The team spent approximately nine months to a year investigating sources of water molecules and techniques for introducing them.

"The test that was just performed in July was really a major success for us because we had done a lot of our calculations ahead of time," he said. "We had predicted a flux rate of water molecules into the system and calculated how fast the ice would build up and then predicted the characteristics of the interference fringes.

"The thing that was so impressive about it is that when the raw data started coming up on the computer, when we were running the experiment, the shape of those interference fringes that were coming up were exactly as we predicted. It was a big thing for us."

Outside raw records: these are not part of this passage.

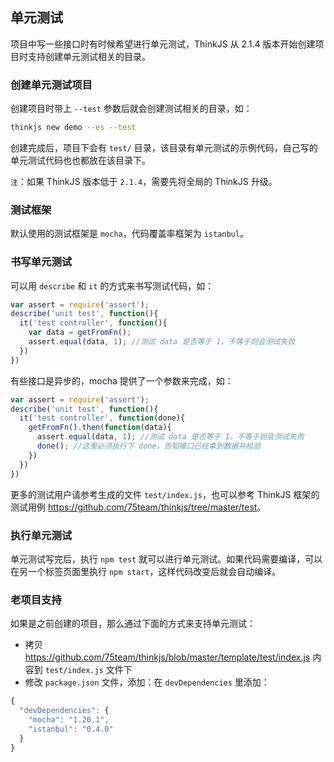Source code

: ## 单元测试

项目中写一些接口时有时候希望进行单元测试，ThinkJS 从 2.1.4 版本开始创建项目时支持创建单元测试相关的目录。

### 创建单元测试项目

创建项目时带上 `--test` 参数后就会创建测试相关的目录，如：

```sh
thinkjs new demo --es --test
```

创建完成后，项目下会有 `test/` 目录，该目录有单元测试的示例代码，自己写的单元测试代码也也都放在该目录下。

`注`：如果 ThinkJS 版本低于 `2.1.4`，需要先将全局的 ThinkJS 升级。

### 测试框架

默认使用的测试框架是 `mocha`，代码覆盖率框架为 `istanbul`。

### 书写单元测试

可以用 `describe` 和 `it` 的方式来书写测试代码，如：

```js
var assert = require('assert');
describe('unit test', function(){
  it('test controller', function(){
    var data = getFromFn();
    assert.equal(data, 1); //测试 data 是否等于 1，不等于则会测试失败
  })
})
```

有些接口是异步的，mocha 提供了一个参数来完成，如：

```js
var assert = require('assert');
describe('unit test', function(){
  it('test controller', function(done){
    getFromFn().then(function(data){
      assert.equal(data, 1); //测试 data 是否等于 1，不等于则会测试失败
      done(); //这里必须执行下 done，告知接口已经拿到数据并校验
    })
  })
})
```

更多的测试用户请参考生成的文件 `test/index.js`，也可以参考 ThinkJS 框架的测试用例 <https://github.com/75team/thinkjs/tree/master/test>。

### 执行单元测试

单元测试写完后，执行 `npm test` 就可以进行单元测试。如果代码需要编译，可以在另一个标签页面里执行 `npm start`，这样代码改变后就会自动编译。


### 老项目支持

如果是之前创建的项目，那么通过下面的方式来支持单元测试：

* 拷贝 <https://github.com/75team/thinkjs/blob/master/template/test/index.js> 内容到 `test/index.js` 文件下
* 修改 `package.json` 文件，添加：在 `devDependencies` 里添加：

```js
{
  "devDependencies": {
    "mocha": "1.20.1",
    "istanbul": "0.4.0"
  }
}
```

James Rogers, who is working on his master's degree in aerospace engineering, said he and the other two students who worked on this experiment did a lot of work to prepare for the experiment at AEDC.

"We've got a material that supplies water that is going into the chamber and growing a thin film," he said. "So I studied the material that holds the water and figured out if it was going to work for this experiment or not. [We] did lots of tests with a vacuum chamber at UTSI before we came over here and tested and compiled all that data. We all looked at it and said it looks good enough and it should work."

Jesse Labello, a physics graduate student working on his doctorate, has been working on the base for five and a half years.

Since completing his dissertation research at Arnold, he has been acting "as a liaison between the UTSI group and the personnel at AEDC to actually get this set up."

Labello said, "I've done a lot of the background work as far as the properties of ice [are concerned]. Cryodeposits are a big problem in cryogenic vacuum chambers and I've been studying them, finding the properties, finding how they grow, how fast they grow in different situations and trying to look at different ways to get rid of them. Our big focus has been trying to calculate exactly what thickness distribution they will form under different environmental conditions."

Dr. Moeller said what will follow the cryo-contamination experiment is clear.

"We proved that our interferometer is effective," he said. "The next step would be to reduce its component size so that these detectors could be positioned inside of the test chambers at strategic locations to monitor the buildup of ice that's occurring in the natural environment. But for our particular test, we needed to know how much water and ice was going into the system, and developed a very controlled approach to prove the concept."

The team is also looking at mitigation techniques and technologies to reduce or remove ice from the critical components inside the space chambers. These same methodologies would be applicable to satellites in space.

"We talked about a helium curtain because helium does not condense at the temperature that you typically would see in one of these chambers," Dr. Moeller said."So, if you put a thin layer of helium across these surfaces, they kind of block the water molecules from getting to those surfaces, like a barrier.

"Another thing we're investigating and we have hopes for as far as mitigation techniques goes, is that water molecules are polarizable. The oxygen molecule and the hydrogen molecule aren't all in line, so if you applied a low voltage electrical field on critical test surfaces and just cycle that voltage rapidly enough [it] will excite those water molecules, kind of like your microwave oven does."

Moeller said this technique has a lot of potential.

"The electric fields from that voltage would add enough energy to the water molecules as they're approaching the critical surfaces that they don't condense [there]," he said. "So, they would still float around in other places and could condense on cold surfaces elsewhere where it's not an issue. And if we can show that this works, and doesn't interfere with the test, it's a very simple thing to do."